(EXERCISE AIM): Retype each record exactly; no pictures.

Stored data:
..........

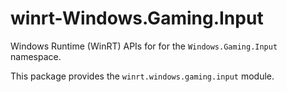 <!-- warning: Please don't edit this file. It was automatically generated. -->

# winrt-Windows.Gaming.Input

Windows Runtime (WinRT) APIs for for the `Windows.Gaming.Input` namespace.

This package provides the `winrt.windows.gaming.input` module.
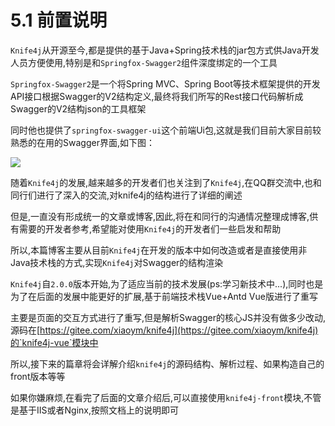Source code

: # 5.1 前置说明


`Knife4j`从开源至今,都是提供的基于Java+Spring技术栈的jar包方式供Java开发人员方便使用,特别是和`Springfox-Swagger2`组件深度绑定的一个工具

`Springfox-Swagger2`是一个将Spring MVC、Spring Boot等技术框架提供的开发API接口根据Swagger的V2结构定义,最终将我们所写的Rest接口代码解析成Swagger的V2结构json的工具框架

同时他也提供了`springfox-swagger-ui`这个前端Ui包,这就是我们目前大家目前较熟悉的在用的Swagger界面,如下图：

![](/knife4j/images/knife4j/swagger-ui.png)


随着`Knife4j`的发展,越来越多的开发者们也关注到了`Knife4j`,在QQ群交流中,也和同行们进行了深入的交流,对knife4j的结构进行了详细的阐述

但是,一直没有形成统一的文章或博客,因此,将在和同行的沟通情况整理成博客,供有需要的开发者参考,希望能对使用`Knife4j`的开发者们一些启发和帮助


所以,本篇博客主要从目前`Knife4j`在开发的版本中如何改造或者是直接使用非Java技术栈的方式,实现`Knife4j`对Swagger的结构渲染


`Knife4j`自`2.0.0`版本开始,为了适应当前的技术发展(ps:学习新技术中...),同时也是为了在后面的发展中能更好的扩展,基于前端技术栈Vue+Antd Vue版进行了重写

主要是页面的交互方式进行了重写,但是解析Swagger的核心JS并没有做多少改动,源码在[https://gitee.com/xiaoym/knife4j](https://gitee.com/xiaoym/knife4j)的`knife4j-vue`模块中


所以,接下来的篇章将会详解介绍`knife4j`的源码结构、解析过程、如果构造自己的front版本等等


如果你嫌麻烦,在看完了后面的文章介绍后,可以直接使用`knife4j-front`模块,不管是基于IIS或者Nginx,按照文档上的说明即可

..........

(ANSWER SECTION):
 <!-- warning: Please don't edit this file. It was automatically generated. -->

# winrt-Windows.Gaming.Input

Windows Runtime (WinRT) APIs for for the `Windows.Gaming.Input` namespace.

This package provides the `winrt.windows.gaming.input` module.
Source code

: # 5.1 前置说明


`Knife4j`从开源至今,都是提供的基于Java+Spring技术栈的jar包方式供Java开发人员方便使用,特别是和`Springfox-Swagger2`组件深度绑定的一个工具

`Springfox-Swagger2`是一个将Spring MVC、Spring Boot等技术框架提供的开发API接口根据Swagger的V2结构定义,最终将我们所写的Rest接口代码解析成Swagger的V2结构json的工具框架

同时他也提供了`springfox-swagger-ui`这个前端Ui包,这就是我们目前大家目前较熟悉的在用的Swagger界面,如下图：

![](/knife4j/images/knife4j/swagger-ui.png)


随着`Knife4j`的发展,越来越多的开发者们也关注到了`Knife4j`,在QQ群交流中,也和同行们进行了深入的交流,对knife4j的结构进行了详细的阐述

但是,一直没有形成统一的文章或博客,因此,将在和同行的沟通情况整理成博客,供有需要的开发者参考,希望能对使用`Knife4j`的开发者们一些启发和帮助


所以,本篇博客主要从目前`Knife4j`在开发的版本中如何改造或者是直接使用非Java技术栈的方式,实现`Knife4j`对Swagger的结构渲染


`Knife4j`自`2.0.0`版本开始,为了适应当前的技术发展(ps:学习新技术中...),同时也是为了在后面的发展中能更好的扩展,基于前端技术栈Vue+Antd Vue版进行了重写

主要是页面的交互方式进行了重写,但是解析Swagger的核心JS并没有做多少改动,源码在[https://gitee.com/xiaoym/knife4j](https://gitee.com/xiaoym/knife4j)的`knife4j-vue`模块中


所以,接下来的篇章将会详解介绍`knife4j`的源码结构、解析过程、如果构造自己的front版本等等


如果你嫌麻烦,在看完了后面的文章介绍后,可以直接使用`knife4j-front`模块,不管是基于IIS或者Nginx,按照文档上的说明即可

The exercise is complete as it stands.